> _Records to use_
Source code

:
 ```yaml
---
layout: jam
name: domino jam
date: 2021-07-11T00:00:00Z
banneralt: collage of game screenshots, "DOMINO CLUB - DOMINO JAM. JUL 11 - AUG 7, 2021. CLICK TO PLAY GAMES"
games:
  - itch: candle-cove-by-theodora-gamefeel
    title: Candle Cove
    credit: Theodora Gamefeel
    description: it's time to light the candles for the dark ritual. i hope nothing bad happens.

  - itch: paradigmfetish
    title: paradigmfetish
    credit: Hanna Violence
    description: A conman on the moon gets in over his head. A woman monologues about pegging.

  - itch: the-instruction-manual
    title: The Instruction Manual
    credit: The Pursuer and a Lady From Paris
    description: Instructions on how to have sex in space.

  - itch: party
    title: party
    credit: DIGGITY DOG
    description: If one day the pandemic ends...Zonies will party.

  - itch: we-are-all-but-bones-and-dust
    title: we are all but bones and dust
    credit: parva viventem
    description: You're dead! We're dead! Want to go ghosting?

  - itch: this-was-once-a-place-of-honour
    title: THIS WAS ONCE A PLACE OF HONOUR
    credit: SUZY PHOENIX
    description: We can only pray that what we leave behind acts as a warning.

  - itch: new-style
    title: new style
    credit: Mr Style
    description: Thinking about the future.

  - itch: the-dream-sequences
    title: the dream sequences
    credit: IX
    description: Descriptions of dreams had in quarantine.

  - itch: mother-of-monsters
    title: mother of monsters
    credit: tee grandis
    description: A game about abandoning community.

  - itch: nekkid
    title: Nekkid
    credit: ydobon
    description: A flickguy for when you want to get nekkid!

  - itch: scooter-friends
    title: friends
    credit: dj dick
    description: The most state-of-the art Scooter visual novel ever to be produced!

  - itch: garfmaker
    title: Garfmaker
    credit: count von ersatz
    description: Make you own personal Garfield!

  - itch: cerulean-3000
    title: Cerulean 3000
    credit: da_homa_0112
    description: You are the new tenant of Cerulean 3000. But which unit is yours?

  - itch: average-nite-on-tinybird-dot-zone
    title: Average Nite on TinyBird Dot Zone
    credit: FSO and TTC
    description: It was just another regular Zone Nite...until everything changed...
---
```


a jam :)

> _Work instructions_
Type out every record above once more, exactly.

> _Problem solution_
Source code

:
 ```yaml
---
layout: jam
name: domino jam
date: 2021-07-11T00:00:00Z
banneralt: collage of game screenshots, "DOMINO CLUB - DOMINO JAM. JUL 11 - AUG 7, 2021. CLICK TO PLAY GAMES"
games:
  - itch: candle-cove-by-theodora-gamefeel
    title: Candle Cove
    credit: Theodora Gamefeel
    description: it's time to light the candles for the dark ritual. i hope nothing bad happens.

  - itch: paradigmfetish
    title: paradigmfetish
    credit: Hanna Violence
    description: A conman on the moon gets in over his head. A woman monologues about pegging.

  - itch: the-instruction-manual
    title: The Instruction Manual
    credit: The Pursuer and a Lady From Paris
    description: Instructions on how to have sex in space.

  - itch: party
    title: party
    credit: DIGGITY DOG
    description: If one day the pandemic ends...Zonies will party.

  - itch: we-are-all-but-bones-and-dust
    title: we are all but bones and dust
    credit: parva viventem
    description: You're dead! We're dead! Want to go ghosting?

  - itch: this-was-once-a-place-of-honour
    title: THIS WAS ONCE A PLACE OF HONOUR
    credit: SUZY PHOENIX
    description: We can only pray that what we leave behind acts as a warning.

  - itch: new-style
    title: new style
    credit: Mr Style
    description: Thinking about the future.

  - itch: the-dream-sequences
    title: the dream sequences
    credit: IX
    description: Descriptions of dreams had in quarantine.

  - itch: mother-of-monsters
    title: mother of monsters
    credit: tee grandis
    description: A game about abandoning community.

  - itch: nekkid
    title: Nekkid
    credit: ydobon
    description: A flickguy for when you want to get nekkid!

  - itch: scooter-friends
    title: friends
    credit: dj dick
    description: The most state-of-the art Scooter visual novel ever to be produced!

  - itch: garfmaker
    title: Garfmaker
    credit: count von ersatz
    description: Make you own personal Garfield!

  - itch: cerulean-3000
    title: Cerulean 3000
    credit: da_homa_0112
    description: You are the new tenant of Cerulean 3000. But which unit is yours?

  - itch: average-nite-on-tinybird-dot-zone
    title: Average Nite on TinyBird Dot Zone
    credit: FSO and TTC
    description: It was just another regular Zone Nite...until everything changed...
---
```


a jam :)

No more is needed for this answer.